Билл Кристол - По поводу этой Конституции у меня еще не сложилось окончательного мнения. Я американец. Дело европейцев решать, предпочесть ли федеральную модель, или 'Европу отечеств', мысль о которой была дорога генералу де Голлю (de Gaulle). Как бы то ни было, общественная дискуссия, проистекающая сегодня, безусловно, полезна. Большинство европейских стран не достигли такой степени децентрализации, как Америка, и поэтому они существуют в менее напряженном ритме предвыборной борьбы. Референдумы по вопросу Европейской Конституции в ряде стран ЕС могут побудить политическую элиту приблизить свои идеи к чаяниям народов.
Какая Европа нужна Америке, на Ваш взгляд?
Европа сильная в политическом и экономическом плане. Американское лидерство - очень важно для мира, роль Америки - центральна. Сильная Америка только радовалось бы, если бы на ее стороне оказалась сильная Европа. Конечно, я предпочел бы, чтобы эта сильная Европа не была антиамериканской. Мне никогда не казалось затруднительным такое положение дел, когда европейская страна, например Франция, высказывала бы несогласие с американской администрацией по ряду вопросов, например, по поводу войны в Ираке. С другой стороны, меня беспокоит, что, похоже, кое-кто в этой стране радуется нашим трудностям, возникшим после завершения военной фазы интервенции. Таким образом, дискуссия вокруг проекта Конституции, - повод для того, чтобы европейцы поняли, что в их интересах, чтобы ЕС не был блоком, враждебным США. Также в интересах европейцев - войти в мировую историю как блок, который пытается осложнить жизнь диктаторам планеты. Президент Буш (Bush) проводит верный внешнеполитический курс. Его дипломатия нацелена на то, чтобы сделать мир более свободным, свободным от тирании. Мы предпочли бы, чтобы представители правящей элиты Франции и Европы не создавали столь систематически такого впечатления, что они хотят простить диктаторов.
Хорошо. Но разве американская внешняя политика не амбивалентна в отношении Европы? Европу предпочитают бичевать за 'стремление отречься от действительности', чтобы отстранить ее от участия в решении важных проблем, не так ли?
Творцы 'Pax Americana' на Ближнем Востоке отдают себе отчет в том, что успех может быть достигнут только при подлинном сотрудничестве между двумя крупнейшими объединениями западного мира - США и Европы.
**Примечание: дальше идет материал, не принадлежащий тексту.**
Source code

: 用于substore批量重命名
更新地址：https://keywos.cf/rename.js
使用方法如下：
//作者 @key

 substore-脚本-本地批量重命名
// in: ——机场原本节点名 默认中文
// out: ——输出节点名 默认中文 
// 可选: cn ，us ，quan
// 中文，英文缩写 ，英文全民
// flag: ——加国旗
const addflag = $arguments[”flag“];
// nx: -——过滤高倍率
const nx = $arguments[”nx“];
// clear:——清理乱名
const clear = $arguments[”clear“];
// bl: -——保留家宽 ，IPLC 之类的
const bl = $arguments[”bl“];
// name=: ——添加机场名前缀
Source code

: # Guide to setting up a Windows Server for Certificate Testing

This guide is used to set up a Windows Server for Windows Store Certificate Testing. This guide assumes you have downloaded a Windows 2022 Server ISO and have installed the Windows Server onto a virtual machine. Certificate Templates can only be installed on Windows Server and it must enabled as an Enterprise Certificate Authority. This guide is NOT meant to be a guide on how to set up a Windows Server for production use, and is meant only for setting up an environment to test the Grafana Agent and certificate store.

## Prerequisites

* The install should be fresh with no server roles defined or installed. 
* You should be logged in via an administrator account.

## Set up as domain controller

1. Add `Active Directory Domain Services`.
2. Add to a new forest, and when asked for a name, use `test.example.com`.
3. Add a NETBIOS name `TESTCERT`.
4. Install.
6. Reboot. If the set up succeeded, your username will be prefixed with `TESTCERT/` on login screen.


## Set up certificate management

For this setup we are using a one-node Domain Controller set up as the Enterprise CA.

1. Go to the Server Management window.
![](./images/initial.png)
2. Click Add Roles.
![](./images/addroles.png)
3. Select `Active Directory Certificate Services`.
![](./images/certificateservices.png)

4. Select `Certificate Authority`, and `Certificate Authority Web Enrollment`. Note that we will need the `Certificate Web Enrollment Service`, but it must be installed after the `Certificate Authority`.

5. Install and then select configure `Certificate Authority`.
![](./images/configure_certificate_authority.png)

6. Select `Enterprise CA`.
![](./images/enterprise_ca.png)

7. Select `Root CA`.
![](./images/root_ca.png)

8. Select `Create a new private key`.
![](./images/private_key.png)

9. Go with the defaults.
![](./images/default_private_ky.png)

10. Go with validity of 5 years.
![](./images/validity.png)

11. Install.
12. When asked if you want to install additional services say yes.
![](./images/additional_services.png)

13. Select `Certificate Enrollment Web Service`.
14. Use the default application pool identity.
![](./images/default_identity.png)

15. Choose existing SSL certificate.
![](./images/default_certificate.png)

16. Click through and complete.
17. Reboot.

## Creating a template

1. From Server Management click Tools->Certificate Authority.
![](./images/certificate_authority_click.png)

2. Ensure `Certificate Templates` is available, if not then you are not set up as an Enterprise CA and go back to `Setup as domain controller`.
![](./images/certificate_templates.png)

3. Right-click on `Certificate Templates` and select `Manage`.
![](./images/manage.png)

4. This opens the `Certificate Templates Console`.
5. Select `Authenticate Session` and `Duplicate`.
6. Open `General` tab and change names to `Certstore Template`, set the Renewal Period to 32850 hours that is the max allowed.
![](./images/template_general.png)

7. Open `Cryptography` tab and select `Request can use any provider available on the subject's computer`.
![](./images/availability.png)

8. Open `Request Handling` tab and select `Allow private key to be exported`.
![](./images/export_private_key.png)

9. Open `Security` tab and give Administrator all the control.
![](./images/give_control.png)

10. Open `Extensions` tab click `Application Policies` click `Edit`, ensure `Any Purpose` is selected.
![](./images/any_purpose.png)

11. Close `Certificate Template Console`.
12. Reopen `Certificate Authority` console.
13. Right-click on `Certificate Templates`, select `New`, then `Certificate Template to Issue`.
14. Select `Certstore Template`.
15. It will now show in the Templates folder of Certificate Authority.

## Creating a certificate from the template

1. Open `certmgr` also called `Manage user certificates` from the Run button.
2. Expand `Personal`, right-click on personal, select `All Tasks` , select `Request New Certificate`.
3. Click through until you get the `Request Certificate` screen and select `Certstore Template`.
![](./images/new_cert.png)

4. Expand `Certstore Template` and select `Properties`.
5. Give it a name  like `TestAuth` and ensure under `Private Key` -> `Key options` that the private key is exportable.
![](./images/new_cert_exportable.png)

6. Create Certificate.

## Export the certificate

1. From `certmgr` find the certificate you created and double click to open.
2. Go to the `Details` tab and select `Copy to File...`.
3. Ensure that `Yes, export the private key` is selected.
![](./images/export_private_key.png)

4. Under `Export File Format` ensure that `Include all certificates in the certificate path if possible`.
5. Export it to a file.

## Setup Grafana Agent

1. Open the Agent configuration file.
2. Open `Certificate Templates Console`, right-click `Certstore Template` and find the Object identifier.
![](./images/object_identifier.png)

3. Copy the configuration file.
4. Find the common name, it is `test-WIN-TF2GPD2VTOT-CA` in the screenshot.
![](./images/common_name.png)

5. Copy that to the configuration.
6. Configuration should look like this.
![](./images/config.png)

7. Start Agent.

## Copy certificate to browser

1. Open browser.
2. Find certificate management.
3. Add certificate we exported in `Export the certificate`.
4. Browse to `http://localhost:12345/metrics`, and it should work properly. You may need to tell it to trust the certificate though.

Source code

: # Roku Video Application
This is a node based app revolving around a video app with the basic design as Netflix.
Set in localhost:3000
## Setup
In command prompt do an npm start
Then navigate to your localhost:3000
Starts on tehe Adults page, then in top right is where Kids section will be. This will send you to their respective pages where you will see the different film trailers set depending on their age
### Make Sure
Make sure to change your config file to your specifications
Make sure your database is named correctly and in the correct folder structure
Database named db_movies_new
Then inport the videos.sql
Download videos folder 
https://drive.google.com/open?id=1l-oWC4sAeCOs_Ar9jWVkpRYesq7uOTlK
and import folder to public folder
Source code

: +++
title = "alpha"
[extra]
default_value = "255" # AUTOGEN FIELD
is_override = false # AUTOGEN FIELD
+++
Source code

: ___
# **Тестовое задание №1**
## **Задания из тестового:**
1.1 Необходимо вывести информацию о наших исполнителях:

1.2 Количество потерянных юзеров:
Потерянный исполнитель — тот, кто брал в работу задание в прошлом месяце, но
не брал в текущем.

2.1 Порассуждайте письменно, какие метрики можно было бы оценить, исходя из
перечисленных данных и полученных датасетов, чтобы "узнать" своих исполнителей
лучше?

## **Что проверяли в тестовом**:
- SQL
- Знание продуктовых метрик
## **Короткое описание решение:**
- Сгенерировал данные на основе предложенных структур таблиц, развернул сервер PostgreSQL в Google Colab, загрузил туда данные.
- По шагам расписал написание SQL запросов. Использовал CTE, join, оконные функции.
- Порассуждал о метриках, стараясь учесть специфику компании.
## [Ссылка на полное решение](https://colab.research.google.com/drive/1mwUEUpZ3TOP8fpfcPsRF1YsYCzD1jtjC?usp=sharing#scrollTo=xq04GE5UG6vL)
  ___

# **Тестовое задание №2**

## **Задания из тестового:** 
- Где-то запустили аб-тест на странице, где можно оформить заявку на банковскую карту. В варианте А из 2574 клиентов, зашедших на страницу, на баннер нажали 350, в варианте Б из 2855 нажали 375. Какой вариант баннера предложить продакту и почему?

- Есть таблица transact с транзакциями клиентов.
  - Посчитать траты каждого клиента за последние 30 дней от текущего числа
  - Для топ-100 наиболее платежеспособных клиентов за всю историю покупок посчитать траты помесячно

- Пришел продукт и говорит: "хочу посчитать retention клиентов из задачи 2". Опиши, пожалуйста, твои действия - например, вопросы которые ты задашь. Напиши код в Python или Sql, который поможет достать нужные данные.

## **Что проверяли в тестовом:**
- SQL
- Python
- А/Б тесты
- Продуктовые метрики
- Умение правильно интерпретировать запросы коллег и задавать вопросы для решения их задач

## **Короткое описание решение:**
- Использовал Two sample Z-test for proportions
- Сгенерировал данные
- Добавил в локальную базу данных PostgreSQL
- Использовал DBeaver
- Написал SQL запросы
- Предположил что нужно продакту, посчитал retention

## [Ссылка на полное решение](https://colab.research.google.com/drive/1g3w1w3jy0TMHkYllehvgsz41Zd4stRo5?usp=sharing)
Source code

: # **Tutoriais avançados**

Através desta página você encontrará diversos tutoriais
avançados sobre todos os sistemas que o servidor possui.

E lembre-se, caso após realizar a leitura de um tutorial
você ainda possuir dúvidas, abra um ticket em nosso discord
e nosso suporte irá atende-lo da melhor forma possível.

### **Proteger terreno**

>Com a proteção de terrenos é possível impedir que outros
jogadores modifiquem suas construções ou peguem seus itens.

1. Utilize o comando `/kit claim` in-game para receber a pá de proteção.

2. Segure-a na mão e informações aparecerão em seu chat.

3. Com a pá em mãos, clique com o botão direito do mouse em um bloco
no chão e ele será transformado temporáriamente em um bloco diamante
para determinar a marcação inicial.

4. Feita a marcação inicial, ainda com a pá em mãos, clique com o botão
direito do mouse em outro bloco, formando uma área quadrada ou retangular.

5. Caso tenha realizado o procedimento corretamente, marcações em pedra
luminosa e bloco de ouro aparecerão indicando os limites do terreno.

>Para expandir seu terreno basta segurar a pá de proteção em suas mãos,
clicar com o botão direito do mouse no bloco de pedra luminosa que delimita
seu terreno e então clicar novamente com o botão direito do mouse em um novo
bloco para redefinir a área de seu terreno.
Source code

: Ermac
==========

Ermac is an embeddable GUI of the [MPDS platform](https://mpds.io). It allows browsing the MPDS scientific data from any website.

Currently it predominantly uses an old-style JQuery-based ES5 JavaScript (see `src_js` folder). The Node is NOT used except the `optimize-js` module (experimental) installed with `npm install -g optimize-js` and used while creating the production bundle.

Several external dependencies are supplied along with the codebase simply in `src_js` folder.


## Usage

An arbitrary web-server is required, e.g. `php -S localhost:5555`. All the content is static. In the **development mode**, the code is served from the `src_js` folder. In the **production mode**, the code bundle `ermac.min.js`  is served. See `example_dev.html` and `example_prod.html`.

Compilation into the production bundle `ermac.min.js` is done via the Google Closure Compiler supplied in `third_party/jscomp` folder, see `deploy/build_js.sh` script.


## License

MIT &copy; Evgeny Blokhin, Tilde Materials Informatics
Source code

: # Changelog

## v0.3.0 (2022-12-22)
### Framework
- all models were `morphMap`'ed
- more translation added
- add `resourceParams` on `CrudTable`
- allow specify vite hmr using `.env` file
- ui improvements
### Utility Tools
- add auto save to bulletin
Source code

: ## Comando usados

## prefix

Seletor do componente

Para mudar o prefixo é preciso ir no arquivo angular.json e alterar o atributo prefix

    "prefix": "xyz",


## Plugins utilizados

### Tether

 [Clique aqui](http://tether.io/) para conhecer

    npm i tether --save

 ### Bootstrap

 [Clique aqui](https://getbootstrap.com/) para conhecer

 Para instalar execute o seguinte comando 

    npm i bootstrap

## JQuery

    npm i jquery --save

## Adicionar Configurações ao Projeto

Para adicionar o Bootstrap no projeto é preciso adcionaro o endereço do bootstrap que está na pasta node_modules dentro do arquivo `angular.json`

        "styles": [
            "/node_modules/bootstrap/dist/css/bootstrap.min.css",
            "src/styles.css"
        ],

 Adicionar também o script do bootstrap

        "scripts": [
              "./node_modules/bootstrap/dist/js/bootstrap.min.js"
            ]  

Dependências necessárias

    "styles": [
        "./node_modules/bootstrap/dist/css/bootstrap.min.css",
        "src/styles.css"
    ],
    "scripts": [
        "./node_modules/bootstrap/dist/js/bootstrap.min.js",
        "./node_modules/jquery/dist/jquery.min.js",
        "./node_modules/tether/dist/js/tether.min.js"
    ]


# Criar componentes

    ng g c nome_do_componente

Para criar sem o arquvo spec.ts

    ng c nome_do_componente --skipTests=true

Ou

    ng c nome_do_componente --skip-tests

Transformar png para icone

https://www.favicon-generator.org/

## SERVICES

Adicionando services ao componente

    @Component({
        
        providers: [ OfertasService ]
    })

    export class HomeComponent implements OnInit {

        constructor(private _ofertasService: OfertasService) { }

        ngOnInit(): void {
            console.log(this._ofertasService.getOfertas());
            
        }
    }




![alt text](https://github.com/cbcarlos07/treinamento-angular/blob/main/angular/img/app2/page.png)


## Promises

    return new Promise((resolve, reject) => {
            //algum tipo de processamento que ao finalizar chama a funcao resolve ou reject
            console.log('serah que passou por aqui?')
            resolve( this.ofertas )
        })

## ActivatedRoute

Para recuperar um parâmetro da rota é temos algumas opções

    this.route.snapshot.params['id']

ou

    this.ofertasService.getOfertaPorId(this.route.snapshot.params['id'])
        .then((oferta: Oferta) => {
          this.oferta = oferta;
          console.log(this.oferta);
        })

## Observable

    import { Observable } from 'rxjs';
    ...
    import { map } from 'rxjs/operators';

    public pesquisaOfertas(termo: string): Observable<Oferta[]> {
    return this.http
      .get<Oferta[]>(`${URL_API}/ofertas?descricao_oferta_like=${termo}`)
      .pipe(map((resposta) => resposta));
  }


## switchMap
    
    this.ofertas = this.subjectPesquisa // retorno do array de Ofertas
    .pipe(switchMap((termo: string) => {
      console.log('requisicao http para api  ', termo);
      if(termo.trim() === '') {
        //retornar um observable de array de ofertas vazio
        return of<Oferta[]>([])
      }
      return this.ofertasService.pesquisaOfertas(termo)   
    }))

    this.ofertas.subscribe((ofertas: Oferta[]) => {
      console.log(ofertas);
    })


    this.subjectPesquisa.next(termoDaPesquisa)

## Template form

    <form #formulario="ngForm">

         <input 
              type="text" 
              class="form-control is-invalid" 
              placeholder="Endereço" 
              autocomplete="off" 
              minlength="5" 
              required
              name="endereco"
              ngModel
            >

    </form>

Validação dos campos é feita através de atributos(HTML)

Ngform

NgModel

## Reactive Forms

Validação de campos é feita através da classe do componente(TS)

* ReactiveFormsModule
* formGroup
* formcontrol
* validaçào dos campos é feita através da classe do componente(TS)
Быть может, американцы грешат излишним оптимизмом, но с практической точки зрения обе стороны Атлантики должны работать в одном направлении. 'Pax Americana' должен стать и европейским. И мне не кажется, что европейцы всерьез склонны думать, что это естественно, когда в арабском мире дети диктаторов вечно наследуют своим отцам!
Американской мечте неуютно соседствовать с европейской мечтой?
Очевидно, что Америка сталкивается со своими трудностями. Но, отдавая себе отчет в экономических проблемах ЕС, в кризисе государства-провидения, в угрожающих для вашего континента демографических перспективах, в общем контексте затруднений в процессе интеграции иностранцев, - принимая во внимание все это, нельзя сказать, что в Европе дела идут лучше. Я хотел бы, чтобы обсуждение конституционного проекта стало поводом для европейцев, поводом к тому, чтобы увидеть мир таким, какой он есть. Можно упрекать США. Но нельзя отрицать, что американцы озабочены судьбами мира, и вновь готовы пересмотреть важнейшие вопросы: внешнюю политику, интеграцию иммигрантов, спор между либеральной демократией и многокультурностью. . . Меня, как друга Франции, поражает, что эти важнейшие темы почти не обсуждаются в вашей стране. Более того, от обсуждения этих вопросов стараются уклониться. И это несмотря на то, что у вас есть такие блестящие умы, как Финкелькро (Finkielkraut) или Пьер Манан (Pierre Manent). С этой точки зрения, референдум по Конституции может стать утренним пробуждением!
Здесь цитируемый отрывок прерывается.